◆ **Problem to work on**
All of the data that follows is to be printed exactly, without pictures.

++++ Supplied data ++++

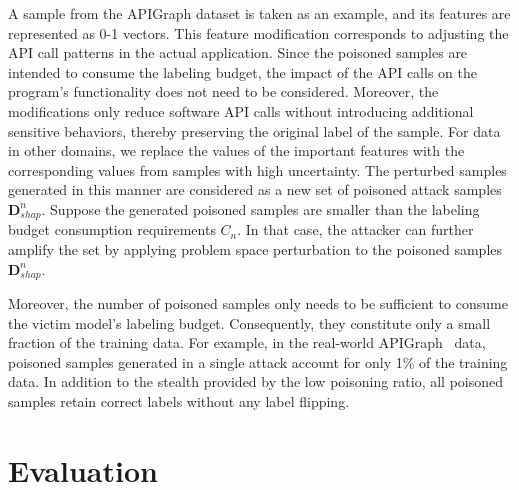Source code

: \documentclass[conference,compsoc]{IEEEtran} %
\begin{document}
A sample from the APIGraph dataset is taken as an example, and its features are represented as 0-1 vectors.
This feature modification corresponds to adjusting the API call patterns in the actual application.
Since the poisoned samples are intended to consume the labeling budget, the impact of the API calls on the program's functionality does not need to be considered.
Moreover, the modifications only reduce software API calls without introducing additional sensitive behaviors, thereby preserving the original label of the sample.
For data in other domains, we replace the values of the important features with the corresponding values from samples with high uncertainty.
The perturbed samples generated in this manner are considered as a new set of poisoned attack samples $\bm{D}_{shap}^{n}$.
Suppose the generated poisoned samples are smaller than the labeling budget consumption requirements $C_{n}$. 
In that case, the attacker can further amplify the set by applying problem space perturbation to the poisoned samples $\bm{D}_{shap}^{n}$.

Moreover, the number of poisoned samples only needs to be sufficient to consume the victim model's labeling budget. 
Consequently, they constitute only a small fraction of the training data.
For example, in the real-world APIGraph~\cite{2020-CCS-APIGraph} data, poisoned samples generated in a single attack account for only 1\% of the training data.
In addition to the stealth provided by the low poisoning ratio, all poisoned samples retain correct labels without any label flipping.

		\section{Evaluation}
\label{Sec: Evaluation}
\end{document}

++++

◆ **Answer for the task**
Source code

: \documentclass[conference,compsoc]{IEEEtran} %
\begin{document}
A sample from the APIGraph dataset is taken as an example, and its features are represented as 0-1 vectors.
This feature modification corresponds to adjusting the API call patterns in the actual application.
Since the poisoned samples are intended to consume the labeling budget, the impact of the API calls on the program's functionality does not need to be considered.
Moreover, the modifications only reduce software API calls without introducing additional sensitive behaviors, thereby preserving the original label of the sample.
For data in other domains, we replace the values of the important features with the corresponding values from samples with high uncertainty.
The perturbed samples generated in this manner are considered as a new set of poisoned attack samples $\bm{D}_{shap}^{n}$.
Suppose the generated poisoned samples are smaller than the labeling budget consumption requirements $C_{n}$. 
In that case, the attacker can further amplify the set by applying problem space perturbation to the poisoned samples $\bm{D}_{shap}^{n}$.

Moreover, the number of poisoned samples only needs to be sufficient to consume the victim model's labeling budget. 
Consequently, they constitute only a small fraction of the training data.
For example, in the real-world APIGraph~\cite{2020-CCS-APIGraph} data, poisoned samples generated in a single attack account for only 1\% of the training data.
In addition to the stealth provided by the low poisoning ratio, all poisoned samples retain correct labels without any label flipping.

		\section{Evaluation}
\label{Sec: Evaluation}
\end{document}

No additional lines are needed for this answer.